My favorites | Sign in
Logo
                
Search
for
Updated Jul 20, 2009 by tmb...@gmail.com
CxxProgramming  
How to extend OCRopus in C++

Getting Started

Often, the easiest way of customizing OCRopus is not by writing new C++ tools, but by reconfiguring it via parameter settings or choosing different components, by shell scripting, or by scripting in Python or Lua. You need to write C++ code if you want to implement compute-intensive new processing steps, or if you really need a self-contained executable.

Using OCRopus Components

Let's start by writing a small program that illustrates the major aspects of OCRopus C++ programming.

// ocrobin.cc -- binarize an input file
// usage: ocrobin input.png output.png

// use the standard include files for colib, iulib, and ocropus
// (colib ships as part of iulib)

#include <colib/colib.h>
#include <iulib/iulib.h>
#include <ocropus/ocropus.h>

using namespace colib;
using namespace iulib;
using namespace ocropus;

// get a parameter from the environment, with a default value

param_string method("method","BinarizeByOtsu","binarization method");

int main(int argc,char **argv) {
    try {
        if(argc!=3) throw "wrong # arguments";

        // register all the internal OCRopus components so that make_component works
        init_ocropus_components();

        // instantiate the binarization component
        autodel<IBinarize> binarizer;
        make_component(method,binarizer);

        // read an input image
        bytearray image;
        read_image_gray(image,argv[1]);

        // apply the binarizer
        bytearray output;
        binarizer->binarize(output,image);

        // write the result
        write_image_gray(argv[2],output);
    } catch(const char *message) {
        fprintf(stderr,"error: %s\n",message);
        exit(1);
    }
}

Put this into a file called ocrobin.cc, then compile it with the command:

g++ ocrobin.cc -locropus -liulib -llept -lpng -ljpeg -lgif -ltiff -fopenmp

The ocropus and iulib libraries are libraries of the OCRopus project. The lept library is the Leptonica image processing library. The png, jpeg, gif, and tiff libraries are used for image I/O. The -fopenmp flag tells the compiler to compile in, and link with, multicore support.

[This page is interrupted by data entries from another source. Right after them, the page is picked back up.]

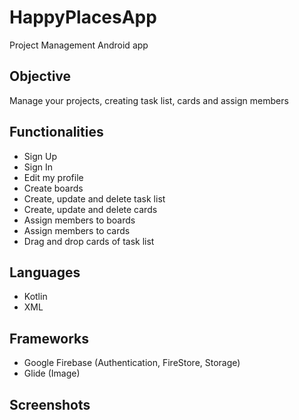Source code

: # HappyPlacesApp
Project Management Android app

## Objective
Manage your projects, creating task list, cards and assign members

## Functionalities
- Sign Up
- Sign In
- Edit my profile
- Create boards
- Create, update and delete task list
- Create, update and delete cards
- Assign members to boards
- Assign members to cards
- Drag and drop cards of task list

## Languages
- Kotlin 
- XML

## Frameworks
- Google Firebase (Authentication, FireStore, Storage)
- Glide (Image)

## Screenshots

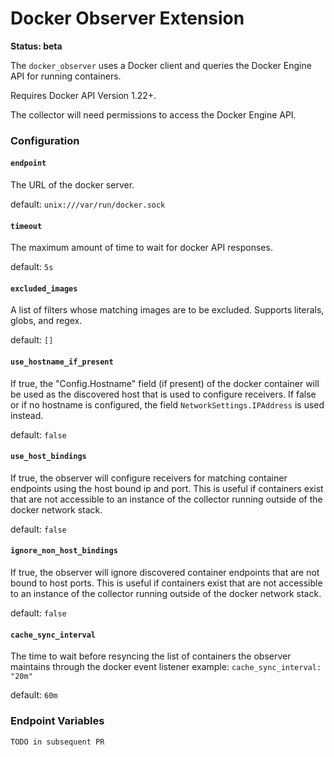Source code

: # Docker Observer Extension

**Status: beta**

The `docker_observer` uses a Docker client and queries the Docker Engine API for running containers.

Requires Docker API Version 1.22+.

The collector will need permissions to access the Docker Engine API.


### Configuration

#### `endpoint`

The URL of the docker server.

default: `unix:///var/run/docker.sock`

#### `timeout`

The maximum amount of time to wait for docker API responses.

default: `5s`

#### `excluded_images`

A list of filters whose matching images are to be excluded. Supports literals, globs, and regex.

default: `[]`

#### `use_hostname_if_present`

If true, the "Config.Hostname" field (if present) of the docker
container will be used as the discovered host that is used to configure
receivers.  If false or if no hostname is configured, the field
`NetworkSettings.IPAddress` is used instead.

default: `false`

#### `use_host_bindings`

If true, the observer will configure receivers for matching container endpoints
using the host bound ip and port.  This is useful if containers exist that are not
accessible to an instance of the collector running outside of the docker network stack.

default: `false`

#### `ignore_non_host_bindings`

If true, the observer will ignore discovered container endpoints that are not bound
to host ports.  This is useful if containers exist that are not accessible
to an instance of the collector running outside of the docker network stack.

default: `false`

#### `cache_sync_interval`

The time to wait before resyncing the list of containers the observer maintains
through the docker event listener example: `cache_sync_interval: "20m"`

default: `60m`

### Endpoint Variables
`TODO in subsequent PR`
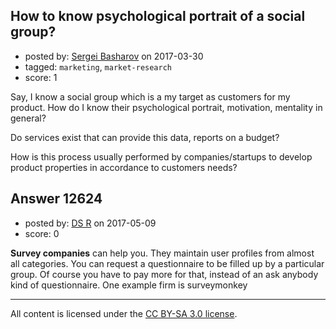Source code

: ## How to know psychological portrait of a social group?

- posted by: [Sergei Basharov](https://stackexchange.com/users/46016/sergei-basharov) on 2017-03-30
- tagged: `marketing`, `market-research`
- score: 1

Say, I know a social group which is a my target as customers for my product. How do I know their psychological portrait, motivation, mentality in general?

Do services exist that can provide this data, reports on a budget?

How is this process usually performed by companies/startups to develop product properties in accordance to customers needs?


## Answer 12624

- posted by: [DS R](https://stackexchange.com/users/5601768/ds-r) on 2017-05-09
- score: 0

**Survey companies** can help you. They maintain user profiles from almost all categories. You can request a questionnaire to be filled up by a particular group. Of course you have to pay more for that, instead of an ask anybody kind of questionnaire. One example firm is surveymonkey



---

All content is licensed under the [CC BY-SA 3.0 license](https://creativecommons.org/licenses/by-sa/3.0/).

Note the following points:

Defining New OCRopus Components

Here is an example of code that defines a (not very good) image binarization component and makes it available to the rest of OCRopus (this example is in extras/sample-extension):

#include <colib/colib.h>
#include <iulib/iulib.h>
#include <ocropus/ocropus.h>

using namespace colib;
using namespace iulib;
using namespace ocropus;

namespace ocropus { int main_ocropus(int,char **); }

struct MyThresholder : IBinarize {
    const char *name() { return "mythresholder"; }
    const char *description() { return "performs thresholding based on the mean"; }
    MyThresholder() {
        pdef("factor",1.0,"threshold is factor * mean");
    }
    void binarize(bytearray &out,floatarray &in) {
        float factor = pgetf("factor");
        float mean = sum(in)/in.length();
        debugf("info","threshold=%g\n",mean);
        int n = in.length();
        out.makelike(in);
        for(int i=0;i<n;i++)
            out[i] = 255 * (in[i]>=factor*mean);
    }
};

extern "C" {
    void ocropus_init_dl();
}

void ocropus_init_dl() {
    component_register<MyThresholder>("MyThresholder");
}

int main(int argc,char **argv) {
    component_register<MyThresholder>("MyThresholder");
    main_ocropus(argc,argv);
}

Compile it with:

g++ ocrothresh.cc -locropus -liulib -ljpeg -lpng -lgif -ltiff -fopenmp -llept -lSDL -lSDL_gfx -lgsl -lblas

Afterwards, you can use the MyThresholder component anywhere in OCRopus. For example, you can access it from the command line and list its parameters:

$ ./a.out params MyThresholder
param default mythresholder_factor=2 1 threshold is factor * mean

name=MyThresholder
description=performs thresholding based on the mean
$ binarizer=MyThresholder ./a.out threshold test.jpg out.png

You can also use the component dynamically from within OCRopus (if your build supports dynamic loading):

$ g++ -fPIC -shared -g -o ocrothresh.so ocrothresh.cc -locropus -liulib -ljpeg -lpng -lgif -ltiff -fopenmp -llept -lSDL -lSDL_gfx -lgsl -lblas
$ extension=./ocrothresh.so binarizer=MyThresholder ocropus threshold test.jpg out.png
[info] using mythresholder
[info] threshold=234.447
$ 

Coding Conventions

Please have a look at the Conventions http://docs.google.com/Doc?id=dfxcv4vc_508vv9g6khd; all contributions should follow these.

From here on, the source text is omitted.